In May, the Japan Society for Cell Biology held their annual meeting in Osaka. For some of us, this year's meeting was a special treat; presentations were given in English for the first time in the meeting's 57-year history. The conference organizers, including President Yoshimi Takai (Osaka University), did a superb job of attracting top cell biologists from not only Japan, but also far overseas. Each symposium was an especially cohesive collection of presentations, and topics included microtubule targeting and function, tissue remodeling, membrane trafficking, ubiquitylation in DNA repair, noncoding RNAs, structural analysis of transmembrane signaling, and advances in live-cell imaging. Poster sessions included discussions in Japanese when appropriate, but English was also heard throughout. Attendees and speakers included both established and young, up-and-coming scientists who enjoyed top-rate science in an international atmosphere.
PIP2 unlocks linkers
Inactive ERMs, such as radixin, are folded to mask both their actin- and adhesion protein–binding (FERM) domains.

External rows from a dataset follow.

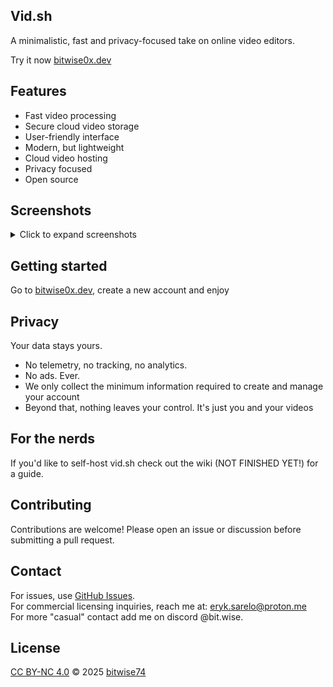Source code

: ## Vid.sh
A minimalistic, fast and privacy-focused take on online video editors.

Try it now [bitwise0x.dev](https://bitwise0x.dev)

## Features
- Fast video processing
- Secure cloud video storage
- User-friendly interface
- Modern, but lightweight
- Cloud video hosting
- Privacy focused
- Open source

## Screenshots
<details>
<summary>Click to expand screenshots</summary>

<img width="500" height="500" alt="dashboard" src="https://github.com/user-attachments/assets/0eaec8fd-b1b0-4e88-b3a3-dfb6de08c730" /><br>
<img width="500" height="500" alt="editor" src="https://github.com/user-attachments/assets/0d365726-df81-44d6-9290-7c02505c1b54" />

</details>

## Getting started
Go to [bitwise0x.dev](https://bitwise0x.dev), create a new account and enjoy

## Privacy
Your data stays yours.
* No telemetry, no tracking, no analytics.
* No ads. Ever.
* We only collect the minimum information required to create and manage your account
* Beyond that, nothing leaves your control. It's just you and your videos

## For the nerds
If you'd like to self-host vid.sh check out the wiki (NOT FINISHED YET!) for a guide.

## Contributing
Contributions are welcome! Please open an issue or discussion before submitting a pull request.

## Contact
For issues, use [GitHub Issues](https://github.com/bitwise74/vid.sh/issues).  
For commercial licensing inquiries, reach me at: eryk.sarelo@proton.me<br>
For more "casual" contact add me on discord @bit.wise.

## License
[CC BY-NC 4.0](https://creativecommons.org/licenses/by-nc/4.0/) © 2025 [bitwise74](https://github.com/bitwise74)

This fold is lost in vitro if either the actin-binding domain is phosphorylated or the FERM domain binds to PIP2. Both modifications occur in vivo, so Hakoshima examined which was critical for radixin activation.
The analysis revealed that the phospholipid binding activates ERMs. In the radixin crystal structure, the PIP2-binding site was accessible in the folded form, whereas the phosphorylation site was buried within the interface. Phospholipid binding to FERM opened the structure, thus exposing both actin- and adhesion molecule–binding sites.
PIP2-mediated activation restricts ERM opening to the membrane. Adhesion molecules can then lock the ERMs at adhesion sites.
The adhesion molecules may also recruit ERMs by pooling PIP2. Hakoshima showed that adhesion proteins such as ICAM-2 contain positively charged regions just inside the cytoplasmic side of the membrane that remain accessible when ERMs bind. ICAM2 clustering may therefore concentrate negatively charged PIP2 at adhesion sites, bringing in more ERMs.
PIP2 production is enhanced by Rho, which also activates a candidate ERM kinase. ERM phosphorylation stabilized the open structure, suggesting that high Rho activity may strengthen adhesions via multiple routes. ▪
Kinesins deliver stabilizing goods
In budding yeast, astral microtubules are more stable during mitosis than during interphase, which allows them to grow toward the bud site for correct spindle positioning. Pellman finds that these changes in microtubule stability correlate with fluctuations in the levels of the Kip2 kinesin.
Pellman was able to track this motor and its cargo on individual microtubules. Kip2's cargo included Bik1, a plus-end binding protein known to stabilize microtubules. During mitosis, Kip2 levels were highest and so Bik1 was carried out to the plus ends.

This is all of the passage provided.